PROBLEM REQUIREMENTS »
Gather every line below where "otherwise" appears.

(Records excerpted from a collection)
* * * * *

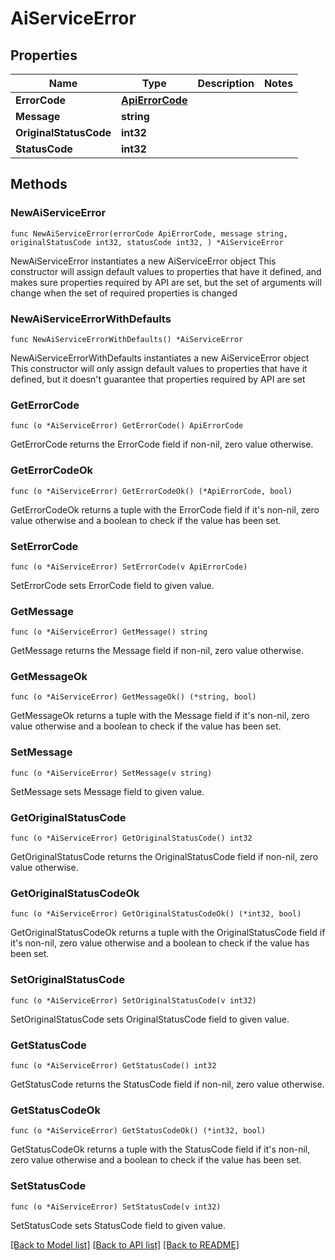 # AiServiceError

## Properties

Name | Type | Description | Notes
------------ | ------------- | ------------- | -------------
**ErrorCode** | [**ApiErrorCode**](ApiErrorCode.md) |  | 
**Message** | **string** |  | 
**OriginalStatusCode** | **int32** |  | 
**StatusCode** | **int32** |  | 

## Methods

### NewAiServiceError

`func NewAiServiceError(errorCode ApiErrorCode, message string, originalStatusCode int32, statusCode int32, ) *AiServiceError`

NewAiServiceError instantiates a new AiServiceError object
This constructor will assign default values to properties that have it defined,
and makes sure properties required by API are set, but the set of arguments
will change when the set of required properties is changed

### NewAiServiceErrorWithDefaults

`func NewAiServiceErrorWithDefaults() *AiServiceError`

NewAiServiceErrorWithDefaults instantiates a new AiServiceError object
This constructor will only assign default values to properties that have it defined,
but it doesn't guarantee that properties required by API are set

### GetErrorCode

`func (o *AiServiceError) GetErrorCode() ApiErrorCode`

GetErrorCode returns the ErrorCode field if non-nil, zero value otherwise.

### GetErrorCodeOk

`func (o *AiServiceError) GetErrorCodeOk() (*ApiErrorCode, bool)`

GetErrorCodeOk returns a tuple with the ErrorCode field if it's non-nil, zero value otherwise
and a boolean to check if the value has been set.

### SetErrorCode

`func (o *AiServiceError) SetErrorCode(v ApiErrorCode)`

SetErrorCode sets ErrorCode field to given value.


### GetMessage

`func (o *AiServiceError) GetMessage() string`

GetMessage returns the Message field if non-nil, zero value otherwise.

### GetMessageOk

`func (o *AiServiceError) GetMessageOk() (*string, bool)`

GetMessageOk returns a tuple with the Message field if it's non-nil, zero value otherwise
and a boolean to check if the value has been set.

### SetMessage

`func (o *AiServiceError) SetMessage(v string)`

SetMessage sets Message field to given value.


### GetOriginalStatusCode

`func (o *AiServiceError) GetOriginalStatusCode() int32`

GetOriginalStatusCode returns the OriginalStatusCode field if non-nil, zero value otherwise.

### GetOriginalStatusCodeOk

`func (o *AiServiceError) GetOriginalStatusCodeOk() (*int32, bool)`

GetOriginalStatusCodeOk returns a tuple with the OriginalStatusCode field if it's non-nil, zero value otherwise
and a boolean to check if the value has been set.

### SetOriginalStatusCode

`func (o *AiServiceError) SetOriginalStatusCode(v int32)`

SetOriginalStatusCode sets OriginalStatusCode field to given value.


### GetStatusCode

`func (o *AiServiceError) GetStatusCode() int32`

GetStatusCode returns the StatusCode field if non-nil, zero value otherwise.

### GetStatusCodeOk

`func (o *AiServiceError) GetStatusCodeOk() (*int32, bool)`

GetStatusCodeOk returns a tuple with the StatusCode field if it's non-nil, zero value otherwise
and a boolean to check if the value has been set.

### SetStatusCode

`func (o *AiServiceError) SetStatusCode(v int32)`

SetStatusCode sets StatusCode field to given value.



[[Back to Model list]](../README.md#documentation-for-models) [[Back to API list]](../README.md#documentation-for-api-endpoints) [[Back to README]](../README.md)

* * * * *

RESULT »
GetErrorCode returns the ErrorCode field if non-nil, zero value otherwise.
GetErrorCodeOk returns a tuple with the ErrorCode field if it's non-nil, zero value otherwise
GetMessage returns the Message field if non-nil, zero value otherwise.
GetMessageOk returns a tuple with the Message field if it's non-nil, zero value otherwise
GetOriginalStatusCode returns the OriginalStatusCode field if non-nil, zero value otherwise.
GetOriginalStatusCodeOk returns a tuple with the OriginalStatusCode field if it's non-nil, zero value otherwise
GetStatusCode returns the StatusCode field if non-nil, zero value otherwise.
GetStatusCodeOk returns a tuple with the StatusCode field if it's non-nil, zero value otherwise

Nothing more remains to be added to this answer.